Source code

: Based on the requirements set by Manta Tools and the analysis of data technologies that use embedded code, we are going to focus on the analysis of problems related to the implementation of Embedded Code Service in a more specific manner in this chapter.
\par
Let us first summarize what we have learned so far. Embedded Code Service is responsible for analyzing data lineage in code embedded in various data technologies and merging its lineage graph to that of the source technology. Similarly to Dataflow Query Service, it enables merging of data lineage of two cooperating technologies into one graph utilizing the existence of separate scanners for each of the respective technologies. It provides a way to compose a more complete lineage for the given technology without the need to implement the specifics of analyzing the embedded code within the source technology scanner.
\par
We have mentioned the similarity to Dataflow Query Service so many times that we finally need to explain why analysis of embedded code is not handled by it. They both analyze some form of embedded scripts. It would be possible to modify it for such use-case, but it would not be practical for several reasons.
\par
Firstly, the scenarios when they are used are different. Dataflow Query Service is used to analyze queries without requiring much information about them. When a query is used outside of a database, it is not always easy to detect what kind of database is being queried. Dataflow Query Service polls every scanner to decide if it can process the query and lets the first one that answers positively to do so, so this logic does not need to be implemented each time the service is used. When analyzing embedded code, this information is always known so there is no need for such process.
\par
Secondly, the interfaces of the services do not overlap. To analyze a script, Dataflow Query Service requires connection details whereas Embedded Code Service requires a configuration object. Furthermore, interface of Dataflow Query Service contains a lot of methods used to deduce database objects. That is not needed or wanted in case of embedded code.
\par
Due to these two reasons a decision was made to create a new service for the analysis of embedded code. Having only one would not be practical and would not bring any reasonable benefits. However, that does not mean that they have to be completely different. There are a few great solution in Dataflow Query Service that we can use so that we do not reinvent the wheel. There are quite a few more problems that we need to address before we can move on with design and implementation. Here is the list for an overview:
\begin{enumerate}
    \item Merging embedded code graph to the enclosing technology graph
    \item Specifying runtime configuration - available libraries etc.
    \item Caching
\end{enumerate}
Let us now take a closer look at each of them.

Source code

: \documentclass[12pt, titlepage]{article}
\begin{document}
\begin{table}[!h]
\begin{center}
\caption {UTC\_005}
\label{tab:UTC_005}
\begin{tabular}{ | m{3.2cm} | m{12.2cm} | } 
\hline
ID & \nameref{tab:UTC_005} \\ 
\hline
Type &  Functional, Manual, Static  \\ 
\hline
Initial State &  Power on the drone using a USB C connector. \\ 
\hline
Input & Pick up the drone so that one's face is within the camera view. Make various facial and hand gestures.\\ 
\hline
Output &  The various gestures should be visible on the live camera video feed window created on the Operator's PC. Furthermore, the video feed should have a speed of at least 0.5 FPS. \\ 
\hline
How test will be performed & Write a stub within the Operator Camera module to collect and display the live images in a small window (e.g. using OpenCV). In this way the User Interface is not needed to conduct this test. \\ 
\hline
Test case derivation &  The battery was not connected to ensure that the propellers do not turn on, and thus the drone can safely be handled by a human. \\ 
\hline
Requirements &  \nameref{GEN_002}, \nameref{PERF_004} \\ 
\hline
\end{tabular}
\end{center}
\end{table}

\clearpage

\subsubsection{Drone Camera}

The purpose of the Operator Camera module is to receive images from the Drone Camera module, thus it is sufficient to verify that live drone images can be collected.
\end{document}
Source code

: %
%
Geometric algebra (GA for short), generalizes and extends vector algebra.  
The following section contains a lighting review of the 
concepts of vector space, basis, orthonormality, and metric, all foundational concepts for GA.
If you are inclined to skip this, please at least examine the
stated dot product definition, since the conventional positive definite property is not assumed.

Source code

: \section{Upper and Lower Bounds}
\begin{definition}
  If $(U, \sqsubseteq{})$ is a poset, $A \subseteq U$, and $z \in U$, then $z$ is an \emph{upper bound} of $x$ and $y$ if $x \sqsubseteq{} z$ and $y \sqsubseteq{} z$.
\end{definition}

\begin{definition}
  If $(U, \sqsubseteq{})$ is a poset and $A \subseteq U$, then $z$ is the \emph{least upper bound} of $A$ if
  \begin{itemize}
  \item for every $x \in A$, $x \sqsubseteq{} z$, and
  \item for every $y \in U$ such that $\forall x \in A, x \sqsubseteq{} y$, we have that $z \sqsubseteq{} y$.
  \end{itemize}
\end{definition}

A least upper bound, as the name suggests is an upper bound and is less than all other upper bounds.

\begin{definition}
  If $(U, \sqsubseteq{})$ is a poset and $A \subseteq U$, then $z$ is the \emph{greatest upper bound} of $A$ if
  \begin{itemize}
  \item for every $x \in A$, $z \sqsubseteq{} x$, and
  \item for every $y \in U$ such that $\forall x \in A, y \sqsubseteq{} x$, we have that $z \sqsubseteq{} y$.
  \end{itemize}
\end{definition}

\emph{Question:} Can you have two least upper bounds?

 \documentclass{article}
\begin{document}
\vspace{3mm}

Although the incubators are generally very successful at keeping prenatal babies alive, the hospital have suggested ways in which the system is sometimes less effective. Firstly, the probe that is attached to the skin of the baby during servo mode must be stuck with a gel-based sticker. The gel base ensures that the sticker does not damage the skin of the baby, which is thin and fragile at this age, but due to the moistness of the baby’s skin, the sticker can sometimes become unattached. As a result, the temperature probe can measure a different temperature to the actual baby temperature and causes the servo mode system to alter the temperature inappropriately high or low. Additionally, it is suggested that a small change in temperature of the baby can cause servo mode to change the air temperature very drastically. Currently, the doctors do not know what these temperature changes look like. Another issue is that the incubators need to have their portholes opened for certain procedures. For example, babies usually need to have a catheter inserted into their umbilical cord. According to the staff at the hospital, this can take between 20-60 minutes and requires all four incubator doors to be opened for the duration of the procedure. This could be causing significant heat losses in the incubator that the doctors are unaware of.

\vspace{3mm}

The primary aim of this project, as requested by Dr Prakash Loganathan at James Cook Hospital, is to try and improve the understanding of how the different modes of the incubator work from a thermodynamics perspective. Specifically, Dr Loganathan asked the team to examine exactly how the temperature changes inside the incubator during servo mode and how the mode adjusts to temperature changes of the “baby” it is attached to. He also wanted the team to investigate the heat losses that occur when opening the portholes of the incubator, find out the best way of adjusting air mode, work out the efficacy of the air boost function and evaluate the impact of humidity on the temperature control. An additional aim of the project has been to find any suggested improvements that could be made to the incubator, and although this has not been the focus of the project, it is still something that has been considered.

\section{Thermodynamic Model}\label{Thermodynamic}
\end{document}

## Exercise brief
Check each line of the data above for the word "images" and copy the ones where it is found.

## Reply
How test will be performed & Write a stub within the Operator Camera module to collect and display the live images in a small window (e.g. using OpenCV). In this way the User Interface is not needed to conduct this test. \\ 
The purpose of the Operator Camera module is to receive images from the Drone Camera module, thus it is sufficient to verify that live drone images can be collected.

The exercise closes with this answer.